WHAT YOU NEED TO DO:
Write out, without any change, the lines in the material below that run from the line with "### GetProviderAccount" through the line with "What if we want", both included.

THE RECORDS:
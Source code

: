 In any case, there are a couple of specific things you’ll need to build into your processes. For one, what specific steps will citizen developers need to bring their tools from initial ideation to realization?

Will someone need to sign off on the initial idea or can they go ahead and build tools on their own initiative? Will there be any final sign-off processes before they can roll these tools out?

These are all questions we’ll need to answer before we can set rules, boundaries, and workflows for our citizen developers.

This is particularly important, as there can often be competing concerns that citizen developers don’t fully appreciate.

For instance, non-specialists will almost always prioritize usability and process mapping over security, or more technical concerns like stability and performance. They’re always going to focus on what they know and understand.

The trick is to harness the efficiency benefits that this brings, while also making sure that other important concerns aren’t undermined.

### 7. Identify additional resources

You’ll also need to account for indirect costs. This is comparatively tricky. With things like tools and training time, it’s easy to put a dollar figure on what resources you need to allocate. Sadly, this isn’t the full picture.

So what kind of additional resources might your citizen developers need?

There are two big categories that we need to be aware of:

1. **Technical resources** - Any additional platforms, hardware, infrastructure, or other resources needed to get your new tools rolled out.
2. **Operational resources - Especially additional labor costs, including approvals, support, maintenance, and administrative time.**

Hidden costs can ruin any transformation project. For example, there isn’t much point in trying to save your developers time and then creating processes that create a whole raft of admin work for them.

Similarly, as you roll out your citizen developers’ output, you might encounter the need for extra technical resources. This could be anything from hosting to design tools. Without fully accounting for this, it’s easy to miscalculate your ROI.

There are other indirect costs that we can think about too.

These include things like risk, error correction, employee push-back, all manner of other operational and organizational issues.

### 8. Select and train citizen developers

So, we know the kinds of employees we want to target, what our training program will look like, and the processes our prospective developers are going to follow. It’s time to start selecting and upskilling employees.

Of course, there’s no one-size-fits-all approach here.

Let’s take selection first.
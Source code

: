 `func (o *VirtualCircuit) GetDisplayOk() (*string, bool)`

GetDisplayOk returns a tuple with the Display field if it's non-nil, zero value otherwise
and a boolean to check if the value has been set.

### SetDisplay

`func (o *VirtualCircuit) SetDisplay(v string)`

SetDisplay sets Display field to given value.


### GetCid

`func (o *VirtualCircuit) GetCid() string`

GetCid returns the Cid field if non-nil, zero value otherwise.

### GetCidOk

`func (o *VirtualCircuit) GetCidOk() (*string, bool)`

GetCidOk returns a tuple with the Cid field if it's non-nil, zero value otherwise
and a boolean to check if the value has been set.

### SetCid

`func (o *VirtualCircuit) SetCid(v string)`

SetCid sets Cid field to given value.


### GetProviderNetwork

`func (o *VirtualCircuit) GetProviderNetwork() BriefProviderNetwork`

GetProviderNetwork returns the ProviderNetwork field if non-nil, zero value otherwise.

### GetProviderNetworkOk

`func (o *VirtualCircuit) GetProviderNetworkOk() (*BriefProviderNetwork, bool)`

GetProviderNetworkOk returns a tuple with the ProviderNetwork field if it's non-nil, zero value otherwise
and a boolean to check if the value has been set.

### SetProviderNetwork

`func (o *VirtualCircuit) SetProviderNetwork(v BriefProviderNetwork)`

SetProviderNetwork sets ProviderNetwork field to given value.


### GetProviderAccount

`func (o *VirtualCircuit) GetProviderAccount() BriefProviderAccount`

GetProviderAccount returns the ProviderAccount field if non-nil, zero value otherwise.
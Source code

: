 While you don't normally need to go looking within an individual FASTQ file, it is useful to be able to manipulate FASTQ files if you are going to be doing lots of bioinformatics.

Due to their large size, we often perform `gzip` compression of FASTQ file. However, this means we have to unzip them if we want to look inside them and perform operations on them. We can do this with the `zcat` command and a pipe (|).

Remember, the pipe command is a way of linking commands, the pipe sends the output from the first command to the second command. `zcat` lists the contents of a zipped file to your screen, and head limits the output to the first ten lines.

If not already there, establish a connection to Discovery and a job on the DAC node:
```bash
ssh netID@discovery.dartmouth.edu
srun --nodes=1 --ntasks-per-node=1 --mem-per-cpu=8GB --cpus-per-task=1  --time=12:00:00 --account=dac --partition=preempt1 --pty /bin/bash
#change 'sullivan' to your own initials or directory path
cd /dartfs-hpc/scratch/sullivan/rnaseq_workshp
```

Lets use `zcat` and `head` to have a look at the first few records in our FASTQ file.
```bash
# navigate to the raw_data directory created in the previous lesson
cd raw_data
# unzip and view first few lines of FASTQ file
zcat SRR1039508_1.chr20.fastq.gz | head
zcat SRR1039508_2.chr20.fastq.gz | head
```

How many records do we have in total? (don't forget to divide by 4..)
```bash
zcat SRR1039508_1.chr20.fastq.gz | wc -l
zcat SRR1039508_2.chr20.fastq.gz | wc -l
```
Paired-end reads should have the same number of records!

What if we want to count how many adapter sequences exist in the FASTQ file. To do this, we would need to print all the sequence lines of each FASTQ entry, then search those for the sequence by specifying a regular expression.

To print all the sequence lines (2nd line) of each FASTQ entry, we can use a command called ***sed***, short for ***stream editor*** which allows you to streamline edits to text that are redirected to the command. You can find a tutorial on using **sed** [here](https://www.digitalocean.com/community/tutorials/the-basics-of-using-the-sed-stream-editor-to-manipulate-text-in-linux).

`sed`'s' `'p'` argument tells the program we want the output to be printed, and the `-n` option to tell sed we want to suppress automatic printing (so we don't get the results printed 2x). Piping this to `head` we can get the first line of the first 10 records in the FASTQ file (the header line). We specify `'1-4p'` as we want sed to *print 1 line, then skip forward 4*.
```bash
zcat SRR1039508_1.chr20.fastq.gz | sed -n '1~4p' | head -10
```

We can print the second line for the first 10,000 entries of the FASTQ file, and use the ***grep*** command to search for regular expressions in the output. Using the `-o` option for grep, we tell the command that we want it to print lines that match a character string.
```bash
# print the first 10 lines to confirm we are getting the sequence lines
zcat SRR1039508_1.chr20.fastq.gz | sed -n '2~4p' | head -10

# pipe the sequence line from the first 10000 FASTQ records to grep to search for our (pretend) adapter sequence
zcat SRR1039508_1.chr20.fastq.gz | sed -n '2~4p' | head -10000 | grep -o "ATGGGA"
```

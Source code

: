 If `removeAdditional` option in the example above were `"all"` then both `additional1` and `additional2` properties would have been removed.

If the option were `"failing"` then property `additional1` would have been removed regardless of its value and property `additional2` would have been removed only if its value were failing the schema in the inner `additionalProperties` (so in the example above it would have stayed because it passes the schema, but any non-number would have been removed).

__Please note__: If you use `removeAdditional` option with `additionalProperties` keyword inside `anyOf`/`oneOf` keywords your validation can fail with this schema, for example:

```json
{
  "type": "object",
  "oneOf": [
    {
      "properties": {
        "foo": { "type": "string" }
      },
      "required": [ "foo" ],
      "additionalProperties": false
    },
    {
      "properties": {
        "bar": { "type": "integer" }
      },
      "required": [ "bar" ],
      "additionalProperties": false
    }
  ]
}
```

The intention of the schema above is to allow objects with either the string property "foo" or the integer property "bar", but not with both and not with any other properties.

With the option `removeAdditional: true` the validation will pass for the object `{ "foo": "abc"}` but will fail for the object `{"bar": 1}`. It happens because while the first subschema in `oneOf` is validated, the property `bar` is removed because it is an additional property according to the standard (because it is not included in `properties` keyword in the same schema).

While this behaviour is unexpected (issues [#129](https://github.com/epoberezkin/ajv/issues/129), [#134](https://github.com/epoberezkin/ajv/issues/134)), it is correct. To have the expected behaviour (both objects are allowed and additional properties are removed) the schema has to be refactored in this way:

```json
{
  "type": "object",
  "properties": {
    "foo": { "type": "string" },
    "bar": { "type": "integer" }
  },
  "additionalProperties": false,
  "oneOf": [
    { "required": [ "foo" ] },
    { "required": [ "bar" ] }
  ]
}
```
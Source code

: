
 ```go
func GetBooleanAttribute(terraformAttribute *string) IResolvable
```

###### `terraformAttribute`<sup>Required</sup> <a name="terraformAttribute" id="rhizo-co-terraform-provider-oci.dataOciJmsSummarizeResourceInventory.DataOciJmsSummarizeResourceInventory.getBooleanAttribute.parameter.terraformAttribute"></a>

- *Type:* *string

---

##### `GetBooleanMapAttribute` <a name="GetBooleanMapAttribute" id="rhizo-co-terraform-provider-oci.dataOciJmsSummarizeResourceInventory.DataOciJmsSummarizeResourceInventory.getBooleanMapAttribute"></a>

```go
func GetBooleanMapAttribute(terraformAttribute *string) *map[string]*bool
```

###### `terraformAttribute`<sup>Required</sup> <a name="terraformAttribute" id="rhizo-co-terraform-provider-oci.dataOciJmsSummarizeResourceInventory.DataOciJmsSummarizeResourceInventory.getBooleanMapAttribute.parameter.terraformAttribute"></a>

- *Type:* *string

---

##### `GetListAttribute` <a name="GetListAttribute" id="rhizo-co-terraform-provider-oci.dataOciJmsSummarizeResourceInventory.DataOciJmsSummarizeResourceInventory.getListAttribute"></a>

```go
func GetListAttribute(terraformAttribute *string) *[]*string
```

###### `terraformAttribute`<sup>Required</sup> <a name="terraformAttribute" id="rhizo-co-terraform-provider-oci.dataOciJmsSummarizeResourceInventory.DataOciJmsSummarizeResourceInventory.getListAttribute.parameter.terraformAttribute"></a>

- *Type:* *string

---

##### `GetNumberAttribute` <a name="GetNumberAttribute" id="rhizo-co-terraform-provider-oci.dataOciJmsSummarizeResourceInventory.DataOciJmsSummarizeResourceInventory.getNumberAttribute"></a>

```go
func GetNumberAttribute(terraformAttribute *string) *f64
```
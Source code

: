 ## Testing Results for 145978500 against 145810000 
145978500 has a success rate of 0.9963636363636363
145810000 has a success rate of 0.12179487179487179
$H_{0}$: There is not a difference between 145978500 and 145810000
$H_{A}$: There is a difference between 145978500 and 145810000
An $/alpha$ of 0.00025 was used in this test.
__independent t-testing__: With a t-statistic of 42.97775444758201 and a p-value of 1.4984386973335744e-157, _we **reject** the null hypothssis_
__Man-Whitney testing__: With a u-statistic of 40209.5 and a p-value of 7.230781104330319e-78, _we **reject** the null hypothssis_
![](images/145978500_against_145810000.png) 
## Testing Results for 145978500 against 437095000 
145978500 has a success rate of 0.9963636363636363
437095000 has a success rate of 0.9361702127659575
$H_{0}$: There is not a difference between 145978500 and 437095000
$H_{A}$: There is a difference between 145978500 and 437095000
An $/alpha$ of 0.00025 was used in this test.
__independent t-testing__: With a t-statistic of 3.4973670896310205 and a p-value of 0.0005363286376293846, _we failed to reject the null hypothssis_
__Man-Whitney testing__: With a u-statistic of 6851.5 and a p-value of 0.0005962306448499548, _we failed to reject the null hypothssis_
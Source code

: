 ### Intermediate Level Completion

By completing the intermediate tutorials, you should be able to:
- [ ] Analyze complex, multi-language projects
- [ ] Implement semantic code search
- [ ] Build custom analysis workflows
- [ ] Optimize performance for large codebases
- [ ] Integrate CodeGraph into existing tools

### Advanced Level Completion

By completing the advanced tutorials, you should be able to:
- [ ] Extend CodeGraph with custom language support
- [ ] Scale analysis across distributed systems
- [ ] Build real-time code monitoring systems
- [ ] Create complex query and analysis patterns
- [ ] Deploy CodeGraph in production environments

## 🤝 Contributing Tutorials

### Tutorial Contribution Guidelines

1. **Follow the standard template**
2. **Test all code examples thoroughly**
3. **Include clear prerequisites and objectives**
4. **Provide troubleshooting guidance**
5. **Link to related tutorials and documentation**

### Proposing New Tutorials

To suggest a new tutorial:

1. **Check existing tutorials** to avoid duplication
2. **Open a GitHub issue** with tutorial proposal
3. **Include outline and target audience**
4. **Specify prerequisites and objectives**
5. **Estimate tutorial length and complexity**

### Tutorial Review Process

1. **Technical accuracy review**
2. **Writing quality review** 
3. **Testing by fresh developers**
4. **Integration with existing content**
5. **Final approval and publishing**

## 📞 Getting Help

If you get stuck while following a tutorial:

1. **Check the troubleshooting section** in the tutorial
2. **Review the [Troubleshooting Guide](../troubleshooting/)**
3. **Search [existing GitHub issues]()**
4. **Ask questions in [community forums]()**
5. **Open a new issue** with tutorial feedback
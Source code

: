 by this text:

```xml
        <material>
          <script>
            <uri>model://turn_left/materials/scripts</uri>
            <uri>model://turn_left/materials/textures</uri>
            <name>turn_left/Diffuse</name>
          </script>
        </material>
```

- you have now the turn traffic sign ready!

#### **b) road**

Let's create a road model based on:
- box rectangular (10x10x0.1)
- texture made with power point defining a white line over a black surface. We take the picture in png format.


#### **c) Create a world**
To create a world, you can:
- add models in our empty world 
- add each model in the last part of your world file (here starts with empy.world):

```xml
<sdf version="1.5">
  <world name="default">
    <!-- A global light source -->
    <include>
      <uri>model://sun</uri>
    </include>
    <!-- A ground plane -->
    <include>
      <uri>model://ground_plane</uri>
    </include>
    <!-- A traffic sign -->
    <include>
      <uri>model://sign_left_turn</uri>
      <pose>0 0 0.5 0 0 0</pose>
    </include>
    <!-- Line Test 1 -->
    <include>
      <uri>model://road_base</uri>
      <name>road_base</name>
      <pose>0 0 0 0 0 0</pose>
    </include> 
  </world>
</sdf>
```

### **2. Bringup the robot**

EXERCISE SOLUTION:
### GetProviderAccount

`func (o *VirtualCircuit) GetProviderAccount() BriefProviderAccount`

GetProviderAccount returns the ProviderAccount field if non-nil, zero value otherwise.
Source code

: While you don't normally need to go looking within an individual FASTQ file, it is useful to be able to manipulate FASTQ files if you are going to be doing lots of bioinformatics.

Due to their large size, we often perform `gzip` compression of FASTQ file. However, this means we have to unzip them if we want to look inside them and perform operations on them. We can do this with the `zcat` command and a pipe (|).

Remember, the pipe command is a way of linking commands, the pipe sends the output from the first command to the second command. `zcat` lists the contents of a zipped file to your screen, and head limits the output to the first ten lines.

If not already there, establish a connection to Discovery and a job on the DAC node:
```bash
ssh netID@discovery.dartmouth.edu
srun --nodes=1 --ntasks-per-node=1 --mem-per-cpu=8GB --cpus-per-task=1  --time=12:00:00 --account=dac --partition=preempt1 --pty /bin/bash
#change 'sullivan' to your own initials or directory path
cd /dartfs-hpc/scratch/sullivan/rnaseq_workshp
```

Lets use `zcat` and `head` to have a look at the first few records in our FASTQ file.
```bash
# navigate to the raw_data directory created in the previous lesson
cd raw_data
# unzip and view first few lines of FASTQ file
zcat SRR1039508_1.chr20.fastq.gz | head
zcat SRR1039508_2.chr20.fastq.gz | head
```

How many records do we have in total? (don't forget to divide by 4..)
```bash
zcat SRR1039508_1.chr20.fastq.gz | wc -l
zcat SRR1039508_2.chr20.fastq.gz | wc -l
```
Paired-end reads should have the same number of records!

What if we want to count how many adapter sequences exist in the FASTQ file. To do this, we would need to print all the sequence lines of each FASTQ entry, then search those for the sequence by specifying a regular expression.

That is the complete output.